It should be clear to most Bible students that God often goes in a direction that others don't see coming, and frankly couldn't even imagine. God is able to do great things with these small players, advancing the kingdom and its values of love, new life, peace, justice, and compassion into the sinful world that has no time, no interest, and no serious commitment to such values.
The first lesson in 1 Samuel 16 goes to the time of seeking a successor king for the God-rejected King Saul. Here we find God setting up a deceit that will allow intimidated Samuel to venture to the no-where burg of Bethlehem to visit Jesse and his sons. Amid a beauty pageant-like lineup of the seven mature sons, Samuel is stunned to find that these strong, rugged, handsome specimens are all NOT the one God wants. Eventually, the boy is remembered, the one out shepherding, David, and he is summoned and chosen. Only God would have sought out the one never considered to be the leader of his mission with God's people.
The second lesson in Mark 4 considers two parables about the kingdom and seeds. The first one is really like a Jack and the Beanstalk kind of tale, about a seed and the miraculous, unaided and amazing growth of a harvest-ready plant (despite the poor rendering of this parable by the NIV). No one could understand how this plant came about, but that's a reflection of how the kingdom works its insurgent operations.

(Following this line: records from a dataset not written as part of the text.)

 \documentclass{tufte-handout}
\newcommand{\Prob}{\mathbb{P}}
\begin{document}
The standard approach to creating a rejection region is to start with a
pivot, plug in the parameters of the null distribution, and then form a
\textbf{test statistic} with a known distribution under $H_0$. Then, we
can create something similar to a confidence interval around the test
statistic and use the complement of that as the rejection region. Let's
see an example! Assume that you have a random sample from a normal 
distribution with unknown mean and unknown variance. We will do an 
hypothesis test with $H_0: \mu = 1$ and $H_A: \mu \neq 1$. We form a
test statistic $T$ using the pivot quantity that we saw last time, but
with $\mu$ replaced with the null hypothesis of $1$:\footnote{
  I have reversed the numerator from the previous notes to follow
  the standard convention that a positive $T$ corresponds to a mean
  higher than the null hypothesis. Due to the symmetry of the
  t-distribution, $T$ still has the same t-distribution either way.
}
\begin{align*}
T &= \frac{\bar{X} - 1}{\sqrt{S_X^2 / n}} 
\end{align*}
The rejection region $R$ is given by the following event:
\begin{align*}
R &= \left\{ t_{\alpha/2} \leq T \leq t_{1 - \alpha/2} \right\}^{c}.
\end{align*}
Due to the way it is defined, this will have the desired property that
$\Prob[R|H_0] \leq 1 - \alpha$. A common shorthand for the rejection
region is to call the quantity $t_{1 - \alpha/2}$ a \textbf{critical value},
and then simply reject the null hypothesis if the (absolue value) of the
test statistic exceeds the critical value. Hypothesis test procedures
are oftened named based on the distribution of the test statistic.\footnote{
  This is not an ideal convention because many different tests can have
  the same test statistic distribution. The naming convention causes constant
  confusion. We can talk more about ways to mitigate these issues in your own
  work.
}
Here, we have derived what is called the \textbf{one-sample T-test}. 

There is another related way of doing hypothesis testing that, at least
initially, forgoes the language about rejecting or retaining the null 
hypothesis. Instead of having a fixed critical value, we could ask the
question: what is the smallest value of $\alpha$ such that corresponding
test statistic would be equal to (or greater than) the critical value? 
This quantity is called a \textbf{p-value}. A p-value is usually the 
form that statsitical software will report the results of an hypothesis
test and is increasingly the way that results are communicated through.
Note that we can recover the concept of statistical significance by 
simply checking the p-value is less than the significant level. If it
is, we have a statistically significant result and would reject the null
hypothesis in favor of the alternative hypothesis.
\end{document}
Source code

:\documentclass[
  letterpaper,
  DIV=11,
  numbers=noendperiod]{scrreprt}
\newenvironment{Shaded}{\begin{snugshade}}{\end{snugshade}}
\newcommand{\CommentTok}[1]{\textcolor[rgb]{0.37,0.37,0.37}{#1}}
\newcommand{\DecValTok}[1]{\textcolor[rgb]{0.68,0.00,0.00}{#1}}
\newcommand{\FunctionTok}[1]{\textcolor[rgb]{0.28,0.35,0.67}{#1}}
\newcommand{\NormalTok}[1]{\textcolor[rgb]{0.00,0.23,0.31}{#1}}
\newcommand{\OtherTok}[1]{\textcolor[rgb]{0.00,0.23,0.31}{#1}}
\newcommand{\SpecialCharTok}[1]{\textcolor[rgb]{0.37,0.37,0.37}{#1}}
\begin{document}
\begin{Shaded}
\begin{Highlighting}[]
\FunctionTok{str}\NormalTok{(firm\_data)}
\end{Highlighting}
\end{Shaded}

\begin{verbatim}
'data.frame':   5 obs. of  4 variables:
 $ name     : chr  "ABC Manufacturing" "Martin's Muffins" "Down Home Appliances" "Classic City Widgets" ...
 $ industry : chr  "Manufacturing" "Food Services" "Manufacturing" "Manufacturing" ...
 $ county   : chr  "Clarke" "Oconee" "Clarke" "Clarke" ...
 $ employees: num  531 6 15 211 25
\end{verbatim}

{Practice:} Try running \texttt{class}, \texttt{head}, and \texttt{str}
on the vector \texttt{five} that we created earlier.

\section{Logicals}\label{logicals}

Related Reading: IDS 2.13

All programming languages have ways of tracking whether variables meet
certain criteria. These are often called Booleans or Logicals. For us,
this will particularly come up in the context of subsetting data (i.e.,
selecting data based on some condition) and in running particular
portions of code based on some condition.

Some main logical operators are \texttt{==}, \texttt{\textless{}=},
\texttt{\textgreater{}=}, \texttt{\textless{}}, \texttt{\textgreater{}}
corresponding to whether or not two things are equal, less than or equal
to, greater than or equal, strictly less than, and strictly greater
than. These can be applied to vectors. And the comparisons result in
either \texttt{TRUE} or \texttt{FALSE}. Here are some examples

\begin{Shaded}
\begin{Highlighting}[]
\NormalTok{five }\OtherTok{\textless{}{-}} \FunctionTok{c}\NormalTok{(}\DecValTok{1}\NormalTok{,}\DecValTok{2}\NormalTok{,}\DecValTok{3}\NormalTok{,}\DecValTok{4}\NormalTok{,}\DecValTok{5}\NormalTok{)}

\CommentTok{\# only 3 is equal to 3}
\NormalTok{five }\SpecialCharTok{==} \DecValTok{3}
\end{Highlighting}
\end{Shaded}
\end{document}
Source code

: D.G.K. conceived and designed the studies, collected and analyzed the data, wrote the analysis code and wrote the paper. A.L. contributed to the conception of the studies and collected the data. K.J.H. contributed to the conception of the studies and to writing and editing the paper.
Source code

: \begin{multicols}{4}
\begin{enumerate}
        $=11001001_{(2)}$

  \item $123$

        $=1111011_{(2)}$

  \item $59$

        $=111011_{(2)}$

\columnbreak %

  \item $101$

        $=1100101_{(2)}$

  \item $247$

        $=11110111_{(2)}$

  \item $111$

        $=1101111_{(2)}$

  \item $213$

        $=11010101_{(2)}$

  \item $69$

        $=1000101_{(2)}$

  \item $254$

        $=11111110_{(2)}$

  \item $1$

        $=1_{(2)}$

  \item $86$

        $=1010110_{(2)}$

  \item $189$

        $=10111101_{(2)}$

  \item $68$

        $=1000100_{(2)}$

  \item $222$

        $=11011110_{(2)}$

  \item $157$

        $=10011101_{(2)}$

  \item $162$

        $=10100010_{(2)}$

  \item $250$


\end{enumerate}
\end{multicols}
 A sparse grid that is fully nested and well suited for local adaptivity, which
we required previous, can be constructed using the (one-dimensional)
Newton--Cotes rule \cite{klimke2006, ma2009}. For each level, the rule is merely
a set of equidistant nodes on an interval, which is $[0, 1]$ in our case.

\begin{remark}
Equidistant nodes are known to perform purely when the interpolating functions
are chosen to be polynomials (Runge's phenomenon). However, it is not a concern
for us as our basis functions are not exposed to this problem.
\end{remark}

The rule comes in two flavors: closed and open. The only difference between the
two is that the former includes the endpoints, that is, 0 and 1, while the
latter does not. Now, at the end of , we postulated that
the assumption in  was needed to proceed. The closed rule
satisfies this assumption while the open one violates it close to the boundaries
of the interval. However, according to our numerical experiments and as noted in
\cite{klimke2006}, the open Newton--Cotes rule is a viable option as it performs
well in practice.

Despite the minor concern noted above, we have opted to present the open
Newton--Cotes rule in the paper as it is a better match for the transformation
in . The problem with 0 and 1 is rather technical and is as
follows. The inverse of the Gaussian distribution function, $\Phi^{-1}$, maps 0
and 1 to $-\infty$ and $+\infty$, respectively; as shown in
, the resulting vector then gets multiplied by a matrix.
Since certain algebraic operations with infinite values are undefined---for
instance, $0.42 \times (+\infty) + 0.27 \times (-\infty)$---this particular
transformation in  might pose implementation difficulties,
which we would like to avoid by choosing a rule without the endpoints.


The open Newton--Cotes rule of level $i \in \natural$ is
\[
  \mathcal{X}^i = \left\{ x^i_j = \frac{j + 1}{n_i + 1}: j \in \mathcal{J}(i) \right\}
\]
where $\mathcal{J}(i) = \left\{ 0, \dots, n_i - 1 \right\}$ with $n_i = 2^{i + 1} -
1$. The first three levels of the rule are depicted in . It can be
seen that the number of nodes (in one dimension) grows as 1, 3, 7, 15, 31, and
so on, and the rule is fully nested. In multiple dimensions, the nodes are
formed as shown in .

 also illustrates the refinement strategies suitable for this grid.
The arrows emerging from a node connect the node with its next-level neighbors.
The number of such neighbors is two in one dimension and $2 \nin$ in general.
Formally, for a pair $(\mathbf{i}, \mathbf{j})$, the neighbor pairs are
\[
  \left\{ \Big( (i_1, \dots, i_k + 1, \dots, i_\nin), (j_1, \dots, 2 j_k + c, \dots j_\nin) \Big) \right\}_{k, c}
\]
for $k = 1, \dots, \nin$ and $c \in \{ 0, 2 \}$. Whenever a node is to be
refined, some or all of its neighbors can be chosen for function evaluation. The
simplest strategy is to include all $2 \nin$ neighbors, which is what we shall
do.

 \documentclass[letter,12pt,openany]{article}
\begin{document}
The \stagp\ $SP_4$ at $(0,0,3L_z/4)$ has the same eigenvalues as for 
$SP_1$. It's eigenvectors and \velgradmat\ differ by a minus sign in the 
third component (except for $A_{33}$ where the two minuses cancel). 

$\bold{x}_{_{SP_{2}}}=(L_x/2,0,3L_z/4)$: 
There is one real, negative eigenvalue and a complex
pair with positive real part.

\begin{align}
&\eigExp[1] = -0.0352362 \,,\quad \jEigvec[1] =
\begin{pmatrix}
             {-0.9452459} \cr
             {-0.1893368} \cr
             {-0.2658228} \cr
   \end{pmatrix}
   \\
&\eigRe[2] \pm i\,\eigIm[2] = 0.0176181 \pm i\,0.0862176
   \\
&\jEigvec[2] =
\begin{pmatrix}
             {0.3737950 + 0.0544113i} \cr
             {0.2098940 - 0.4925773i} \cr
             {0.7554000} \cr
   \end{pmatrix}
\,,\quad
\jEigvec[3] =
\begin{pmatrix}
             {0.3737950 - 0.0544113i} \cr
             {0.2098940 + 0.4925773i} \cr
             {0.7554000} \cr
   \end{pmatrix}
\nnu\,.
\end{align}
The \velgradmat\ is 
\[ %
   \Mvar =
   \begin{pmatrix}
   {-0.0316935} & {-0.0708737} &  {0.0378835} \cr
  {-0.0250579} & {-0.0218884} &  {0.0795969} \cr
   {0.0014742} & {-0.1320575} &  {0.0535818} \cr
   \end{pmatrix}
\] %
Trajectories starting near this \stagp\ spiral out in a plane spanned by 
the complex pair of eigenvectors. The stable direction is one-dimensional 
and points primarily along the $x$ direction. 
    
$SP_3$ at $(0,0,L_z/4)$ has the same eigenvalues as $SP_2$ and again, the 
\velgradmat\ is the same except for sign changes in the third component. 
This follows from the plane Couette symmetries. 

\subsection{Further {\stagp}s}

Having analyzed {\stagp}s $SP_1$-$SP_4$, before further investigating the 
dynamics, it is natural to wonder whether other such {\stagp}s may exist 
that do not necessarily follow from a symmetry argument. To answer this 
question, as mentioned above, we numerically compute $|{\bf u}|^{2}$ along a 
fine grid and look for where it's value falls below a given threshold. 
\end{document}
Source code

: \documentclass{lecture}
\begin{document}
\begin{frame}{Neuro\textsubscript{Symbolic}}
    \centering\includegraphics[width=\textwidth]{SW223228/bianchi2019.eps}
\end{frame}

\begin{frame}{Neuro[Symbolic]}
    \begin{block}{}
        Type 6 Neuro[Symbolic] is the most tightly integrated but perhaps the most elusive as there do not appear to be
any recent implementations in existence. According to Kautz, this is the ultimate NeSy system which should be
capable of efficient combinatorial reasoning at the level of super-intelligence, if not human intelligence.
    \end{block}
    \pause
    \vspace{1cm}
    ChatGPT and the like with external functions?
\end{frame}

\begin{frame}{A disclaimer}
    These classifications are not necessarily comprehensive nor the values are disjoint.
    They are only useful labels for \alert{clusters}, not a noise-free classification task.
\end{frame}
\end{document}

The other parable of the mustard seed doesn't seem to work well with the preceding parable. The tiny mustard seed growing into the 'greatest of shrubs' seems rather reserved given the wild exaggeration of the preceding parable. Yet if we turn to Luke 13, we find the same mustard seed parable with the result being a full tree, something that would seem preposterous given the size of the mustard seed and that a big mustard plant is little taller than an average human. Preposterous indeed, and a perfect fit for the Mark context!